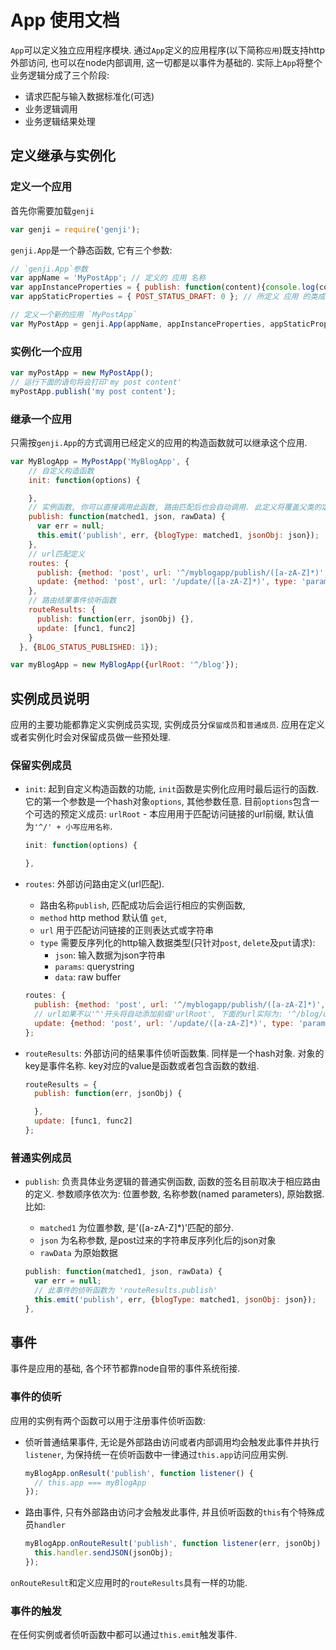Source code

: # App 使用文档 #

`App`可以定义独立应用程序模块. 通过`App`定义的应用程序(以下简称`应用`)既支持http外部访问, 也可以在node内部调用, 这一切都是以事件为基础的.
实际上`App`将整个业务逻辑分成了三个阶段:

  - 请求匹配与输入数据标准化(可选)
  - 业务逻辑调用
  - 业务逻辑结果处理

## 定义继承与实例化 ##

### 定义一个应用 ###

首先你需要加载`genji`

  ```javascript
  var genji = require('genji');
  ```

`genji.App`是一个静态函数, 它有三个参数:

  ```javascript
  // `genji.App`参数
  var appName = 'MyPostApp'; // 定义的 应用 名称
  var appInstanceProperties = { publish: function(content){console.log(content);}, type: 'post' }; // 所定义 应用 的实例成员
  var appStaticProperties = { POST_STATUS_DRAFT: 0 }; // 所定义 应用 的类成员

  // 定义一个新的应用 `MyPostApp`
  var MyPostApp = genji.App(appName, appInstanceProperties, appStaticProperties);
  ```

### 实例化一个应用 ###

  ```javascript
  var myPostApp = new MyPostApp();
  // 运行下面的语句将会打印'my post content'
  myPostApp.publish('my post content');
  ```

### 继承一个应用 ###

只需按`genji.App`的方式调用已经定义的应用的构造函数就可以继承这个应用.

  ```javascript
  var MyBlogApp = MyPostApp('MyBlogApp', {
      // 自定义构造函数
      init: function(options) {

      },
      // 实例函数, 你可以直接调用此函数, 路由匹配后也会自动调用. 此定义将覆盖父类的定义('MyPostApp#publish')
      publish: function(matched1, json, rawData) {
        var err = null;
        this.emit('publish', err, {blogType: matched1, jsonObj: json});
      },
      // url匹配定义
      routes: {
        publish: {method: 'post', url: '^/myblogapp/publish/([a-zA-Z]*)', type: 'json'},
        update: {method: 'post', url: '/update/([a-zA-Z]*)', type: 'params'}
      },
      // 路由结果事件侦听函数
      routeResults: {
        publish: function(err, jsonObj) {},
        update: [func1, func2]
      }
    }, {BLOG_STATUS_PUBLISHED: 1});

  var myBlogApp = new MyBlogApp({urlRoot: '^/blog'});
  ```

## 实例成员说明 ##
应用的主要功能都靠定义实例成员实现, 实例成员分`保留成员`和`普通成员`. 应用在定义或者实例化时会对保留成员做一些预处理.

### 保留实例成员 ###

  - `init`: 起到自定义构造函数的功能, `init`函数是实例化应用时最后运行的函数. 它的第一个参数是一个hash对象`options`, 其他参数任意.
  目前`options`包含一个可选的预定义成员: `urlRoot` - 本应用用于匹配访问链接的url前缀, 默认值为`'^/' + 小写应用名称`.

    ```javascript
    init: function(options) {

    },
    ```

  - `routes`: 外部访问路由定义(url匹配).
    - 路由名称`publish`, 匹配成功后会运行相应的实例函数,
    - `method` http method 默认值 `get`,
    - `url` 用于匹配访问链接的正则表达式或字符串
    - `type` 需要反序列化的http输入数据类型(只针对`post`, `delete`及`put`请求):
        - `json`: 输入数据为json字符串
        - `params`: querystring
        - `data`: raw buffer

    ```javascript
    routes: {
      publish: {method: 'post', url: '^/myblogapp/publish/([a-zA-Z]*)', type: 'json'},
      // url如果不以'^'开头将自动添加前缀'urlRoot', 下面的url实际为: '^/blog/update/([a-zA-Z]*)'
      update: {method: 'post', url: '/update/([a-zA-Z]*)', type: 'params'}
    };
    ```

  - `routeResults`: 外部访问的结果事件侦听函数集. 同样是一个hash对象. 对象的key是事件名称. key对应的value是函数或者包含函数的数组.

    ```javascript
    routeResults = {
      publish: function(err, jsonObj) {

      },
      update: [func1, func2]
    };
    ```

### 普通实例成员 ###

  - `publish`: 负责具体业务逻辑的普通实例函数, 函数的签名目前取决于相应路由的定义. 参数顺序依次为: 位置参数, 名称参数(named parameters), 原始数据.
  比如:
    - `matched1` 为位置参数, 是'([a-zA-Z]*)'匹配的部分.
    - `json` 为名称参数, 是post过来的字符串反序列化后的json对象
    - `rawData` 为原始数据

    ```javascript
    publish: function(matched1, json, rawData) {
      var err = null;
      // 此事件的侦听函数为 'routeResults.publish'
      this.emit('publish', err, {blogType: matched1, jsonObj: json});
    },
    ```


## 事件 ##

事件是应用的基础, 各个环节都靠node自带的事件系统衔接.

### 事件的侦听 ###
应用的实例有两个函数可以用于注册事件侦听函数:

  - 侦听普通结果事件, 无论是外部路由访问或者内部调用均会触发此事件并执行`listener`, 为保持统一在侦听函数中一律通过`this.app`访问应用实例.

      ```javascript
      myBlogApp.onResult('publish', function listener() {
        // this.app === myBlogApp
      });
      ```

  - 路由事件, 只有外部路由访问才会触发此事件, 并且侦听函数的`this`有个特殊成员`handler`

      ```javascript
      myBlogApp.onRouteResult('publish', function listener(err, jsonObj) {
        this.handler.sendJSON(jsonObj);
      });
      ```

  `onRouteResult`和定义应用时的`routeResults`具有一样的功能.

### 事件的触发 ###
在任何实例或者侦听函数中都可以通过`this.emit`触发事件.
□ □ □ □ □
*PROMPT:* The material above is to be output exactly, with each picture left out.

*YOUR SOLUTION:*
Source code

: # App 使用文档 #

`App`可以定义独立应用程序模块. 通过`App`定义的应用程序(以下简称`应用`)既支持http外部访问, 也可以在node内部调用, 这一切都是以事件为基础的.
实际上`App`将整个业务逻辑分成了三个阶段:

  - 请求匹配与输入数据标准化(可选)
  - 业务逻辑调用
  - 业务逻辑结果处理

## 定义继承与实例化 ##

### 定义一个应用 ###

首先你需要加载`genji`

  ```javascript
  var genji = require('genji');
  ```

`genji.App`是一个静态函数, 它有三个参数:

  ```javascript
  // `genji.App`参数
  var appName = 'MyPostApp'; // 定义的 应用 名称
  var appInstanceProperties = { publish: function(content){console.log(content);}, type: 'post' }; // 所定义 应用 的实例成员
  var appStaticProperties = { POST_STATUS_DRAFT: 0 }; // 所定义 应用 的类成员

  // 定义一个新的应用 `MyPostApp`
  var MyPostApp = genji.App(appName, appInstanceProperties, appStaticProperties);
  ```

### 实例化一个应用 ###

  ```javascript
  var myPostApp = new MyPostApp();
  // 运行下面的语句将会打印'my post content'
  myPostApp.publish('my post content');
  ```

### 继承一个应用 ###

只需按`genji.App`的方式调用已经定义的应用的构造函数就可以继承这个应用.

  ```javascript
  var MyBlogApp = MyPostApp('MyBlogApp', {
      // 自定义构造函数
      init: function(options) {

      },
      // 实例函数, 你可以直接调用此函数, 路由匹配后也会自动调用. 此定义将覆盖父类的定义('MyPostApp#publish')
      publish: function(matched1, json, rawData) {
        var err = null;
        this.emit('publish', err, {blogType: matched1, jsonObj: json});
      },
      // url匹配定义
      routes: {
        publish: {method: 'post', url: '^/myblogapp/publish/([a-zA-Z]*)', type: 'json'},
        update: {method: 'post', url: '/update/([a-zA-Z]*)', type: 'params'}
      },
      // 路由结果事件侦听函数
      routeResults: {
        publish: function(err, jsonObj) {},
        update: [func1, func2]
      }
    }, {BLOG_STATUS_PUBLISHED: 1});

  var myBlogApp = new MyBlogApp({urlRoot: '^/blog'});
  ```

## 实例成员说明 ##
应用的主要功能都靠定义实例成员实现, 实例成员分`保留成员`和`普通成员`. 应用在定义或者实例化时会对保留成员做一些预处理.

### 保留实例成员 ###

  - `init`: 起到自定义构造函数的功能, `init`函数是实例化应用时最后运行的函数. 它的第一个参数是一个hash对象`options`, 其他参数任意.
  目前`options`包含一个可选的预定义成员: `urlRoot` - 本应用用于匹配访问链接的url前缀, 默认值为`'^/' + 小写应用名称`.

    ```javascript
    init: function(options) {

    },
    ```

  - `routes`: 外部访问路由定义(url匹配).
    - 路由名称`publish`, 匹配成功后会运行相应的实例函数,
    - `method` http method 默认值 `get`,
    - `url` 用于匹配访问链接的正则表达式或字符串
    - `type` 需要反序列化的http输入数据类型(只针对`post`, `delete`及`put`请求):
        - `json`: 输入数据为json字符串
        - `params`: querystring
        - `data`: raw buffer

    ```javascript
    routes: {
      publish: {method: 'post', url: '^/myblogapp/publish/([a-zA-Z]*)', type: 'json'},
      // url如果不以'^'开头将自动添加前缀'urlRoot', 下面的url实际为: '^/blog/update/([a-zA-Z]*)'
      update: {method: 'post', url: '/update/([a-zA-Z]*)', type: 'params'}
    };
    ```

  - `routeResults`: 外部访问的结果事件侦听函数集. 同样是一个hash对象. 对象的key是事件名称. key对应的value是函数或者包含函数的数组.

    ```javascript
    routeResults = {
      publish: function(err, jsonObj) {

      },
      update: [func1, func2]
    };
    ```

### 普通实例成员 ###

  - `publish`: 负责具体业务逻辑的普通实例函数, 函数的签名目前取决于相应路由的定义. 参数顺序依次为: 位置参数, 名称参数(named parameters), 原始数据.
  比如:
    - `matched1` 为位置参数, 是'([a-zA-Z]*)'匹配的部分.
    - `json` 为名称参数, 是post过来的字符串反序列化后的json对象
    - `rawData` 为原始数据

    ```javascript
    publish: function(matched1, json, rawData) {
      var err = null;
      // 此事件的侦听函数为 'routeResults.publish'
      this.emit('publish', err, {blogType: matched1, jsonObj: json});
    },
    ```


## 事件 ##

事件是应用的基础, 各个环节都靠node自带的事件系统衔接.

### 事件的侦听 ###
应用的实例有两个函数可以用于注册事件侦听函数:

  - 侦听普通结果事件, 无论是外部路由访问或者内部调用均会触发此事件并执行`listener`, 为保持统一在侦听函数中一律通过`this.app`访问应用实例.

      ```javascript
      myBlogApp.onResult('publish', function listener() {
        // this.app === myBlogApp
      });
      ```

  - 路由事件, 只有外部路由访问才会触发此事件, 并且侦听函数的`this`有个特殊成员`handler`

      ```javascript
      myBlogApp.onRouteResult('publish', function listener(err, jsonObj) {
        this.handler.sendJSON(jsonObj);
      });
      ```

  `onRouteResult`和定义应用时的`routeResults`具有一样的功能.

### 事件的触发 ###
在任何实例或者侦听函数中都可以通过`this.emit`触发事件.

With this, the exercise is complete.